Step 1: Determine If You Qualify
Before you begin, confirm you meet these criteria:
- Your MAGI exceeds the applicable NIIT threshold ($200,000 single / $250,000 MFJ)
- You have foreign investment income (dividends, interest, capital gains, rents, royalties)
- You paid foreign tax on that income
- You are a resident of a treaty country with favorable language (Canada or France preferred)
- You are still within the statute of limitations for filing a claim
If you meet all five criteria, you have a viable claim.
Step 2: Gather Your Documents
You will need these documents:
- Your original tax return (Form 1040) for the year you are amending
- Form 8960 showing your NIIT calculation
- Form 1116 showing your FTC calculation
- Foreign tax returns and payment receipts (to verify foreign taxes paid)
- Investment statements showing foreign-source income
- The relevant tax treaty text
- Documentation of your country of residence
Keep copies of everything. The IRS may request supporting documentation.
Step 3: File a Protective Claim (Recommended)

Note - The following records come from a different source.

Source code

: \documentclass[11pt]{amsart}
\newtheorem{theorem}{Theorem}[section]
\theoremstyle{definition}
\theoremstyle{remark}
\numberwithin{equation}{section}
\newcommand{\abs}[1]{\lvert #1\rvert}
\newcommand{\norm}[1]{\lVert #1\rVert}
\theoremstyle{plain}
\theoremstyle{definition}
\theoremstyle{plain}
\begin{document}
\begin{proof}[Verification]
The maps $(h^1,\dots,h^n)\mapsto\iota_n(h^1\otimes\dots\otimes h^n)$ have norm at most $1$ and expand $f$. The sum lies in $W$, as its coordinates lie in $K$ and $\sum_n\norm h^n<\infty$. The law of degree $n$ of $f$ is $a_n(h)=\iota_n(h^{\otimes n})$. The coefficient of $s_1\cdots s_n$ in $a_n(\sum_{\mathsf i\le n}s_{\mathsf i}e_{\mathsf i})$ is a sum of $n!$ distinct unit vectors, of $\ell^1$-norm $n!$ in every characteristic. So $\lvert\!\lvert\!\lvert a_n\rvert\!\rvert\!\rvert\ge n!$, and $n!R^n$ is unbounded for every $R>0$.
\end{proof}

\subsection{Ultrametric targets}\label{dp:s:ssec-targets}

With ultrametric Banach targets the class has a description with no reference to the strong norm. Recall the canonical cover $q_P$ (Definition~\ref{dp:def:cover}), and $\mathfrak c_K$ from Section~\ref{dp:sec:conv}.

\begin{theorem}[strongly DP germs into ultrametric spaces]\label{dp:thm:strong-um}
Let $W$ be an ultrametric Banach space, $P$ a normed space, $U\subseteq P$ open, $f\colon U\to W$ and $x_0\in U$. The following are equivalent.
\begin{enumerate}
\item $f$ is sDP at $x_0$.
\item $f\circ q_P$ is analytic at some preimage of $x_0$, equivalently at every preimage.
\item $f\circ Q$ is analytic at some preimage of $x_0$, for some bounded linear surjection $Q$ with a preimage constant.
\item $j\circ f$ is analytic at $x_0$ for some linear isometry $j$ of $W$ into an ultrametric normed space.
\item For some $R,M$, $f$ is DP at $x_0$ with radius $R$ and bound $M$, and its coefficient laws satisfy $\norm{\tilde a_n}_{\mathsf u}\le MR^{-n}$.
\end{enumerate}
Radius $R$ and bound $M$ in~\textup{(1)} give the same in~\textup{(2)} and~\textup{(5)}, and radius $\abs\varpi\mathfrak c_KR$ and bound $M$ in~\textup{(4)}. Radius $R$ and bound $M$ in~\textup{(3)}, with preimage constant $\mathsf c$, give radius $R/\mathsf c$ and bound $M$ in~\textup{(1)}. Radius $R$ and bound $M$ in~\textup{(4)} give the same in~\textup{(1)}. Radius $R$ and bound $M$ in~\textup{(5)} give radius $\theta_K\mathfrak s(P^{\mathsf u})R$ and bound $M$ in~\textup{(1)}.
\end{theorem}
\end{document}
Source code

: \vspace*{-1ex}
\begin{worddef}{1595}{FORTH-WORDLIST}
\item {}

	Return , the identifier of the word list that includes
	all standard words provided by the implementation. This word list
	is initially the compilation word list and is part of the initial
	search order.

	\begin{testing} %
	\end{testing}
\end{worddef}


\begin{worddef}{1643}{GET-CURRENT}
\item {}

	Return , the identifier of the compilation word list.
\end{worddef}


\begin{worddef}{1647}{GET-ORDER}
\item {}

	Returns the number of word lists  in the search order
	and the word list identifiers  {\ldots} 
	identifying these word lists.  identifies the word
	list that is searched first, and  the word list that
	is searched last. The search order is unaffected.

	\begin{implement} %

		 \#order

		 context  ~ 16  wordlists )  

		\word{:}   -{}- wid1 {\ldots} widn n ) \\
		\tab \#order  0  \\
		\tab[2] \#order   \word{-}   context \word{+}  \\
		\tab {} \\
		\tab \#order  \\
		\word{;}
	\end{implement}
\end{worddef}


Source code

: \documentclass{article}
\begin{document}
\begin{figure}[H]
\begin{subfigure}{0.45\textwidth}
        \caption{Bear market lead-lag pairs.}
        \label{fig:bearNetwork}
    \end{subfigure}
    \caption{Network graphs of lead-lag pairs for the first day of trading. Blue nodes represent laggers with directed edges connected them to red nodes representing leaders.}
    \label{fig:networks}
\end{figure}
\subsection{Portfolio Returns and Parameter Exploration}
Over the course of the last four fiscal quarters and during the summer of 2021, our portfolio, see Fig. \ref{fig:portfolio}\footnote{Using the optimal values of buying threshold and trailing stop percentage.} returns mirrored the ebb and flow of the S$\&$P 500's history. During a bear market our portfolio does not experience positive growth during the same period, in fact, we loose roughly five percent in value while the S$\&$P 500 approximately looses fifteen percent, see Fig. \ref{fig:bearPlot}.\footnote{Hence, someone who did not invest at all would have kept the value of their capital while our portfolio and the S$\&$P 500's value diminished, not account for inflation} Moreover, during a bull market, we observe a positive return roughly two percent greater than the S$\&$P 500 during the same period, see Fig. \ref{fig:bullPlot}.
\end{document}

A protective claim is a special type of amended return that preserves your right to a refund while the appeals are pending. It is the safest approach because:
- It stops the statute of limitations from running
- It does not require you to pay the tax again
- It preserves your position without committing to a final decision
- You can withdraw it later if the appeals go against you
How to file a protective claim:
- Prepare Form 1040-X (Amended Return)
- Include a statement that the claim is "protective" and is based on the Bruyea and Christensen decisions
- Reference the specific treaty article you are relying on
- State that you are preserving your rights pending the Federal Circuit appeals
- File the claim before your statute of limitations expires
⚠️ Important: Filing a protective claim does not guarantee you will get a refund. It guarantees you can get a refund if the IRS loses on appeal. Do not wait — you cannot extend the statute retroactively.
Step 4: File an Amended Return (1040-X)
If you have already paid the NIIT and are within the statute of limitations, you can file Form 1040-X to claim a refund. The amended return should:
- Include a corrected Form 8960 showing the reduced NIIT
- Include Form 1116 showing the treaty-based FTC
- Include Form 8833 (Treaty-Based Return Position Disclosure)
- Include Form 8275 (Disclosure Statement)
- Explain the treaty-based position and reference Bruyea/Christensen
Statute of limitations: You generally have 3 years from the date you filed your original return, or 2 years from the date you paid the tax, whichever is later. For most taxpayers, this means you can amend returns going back to 2021-2022.
Step 5: Complete Form 8833 (Treaty Disclosure)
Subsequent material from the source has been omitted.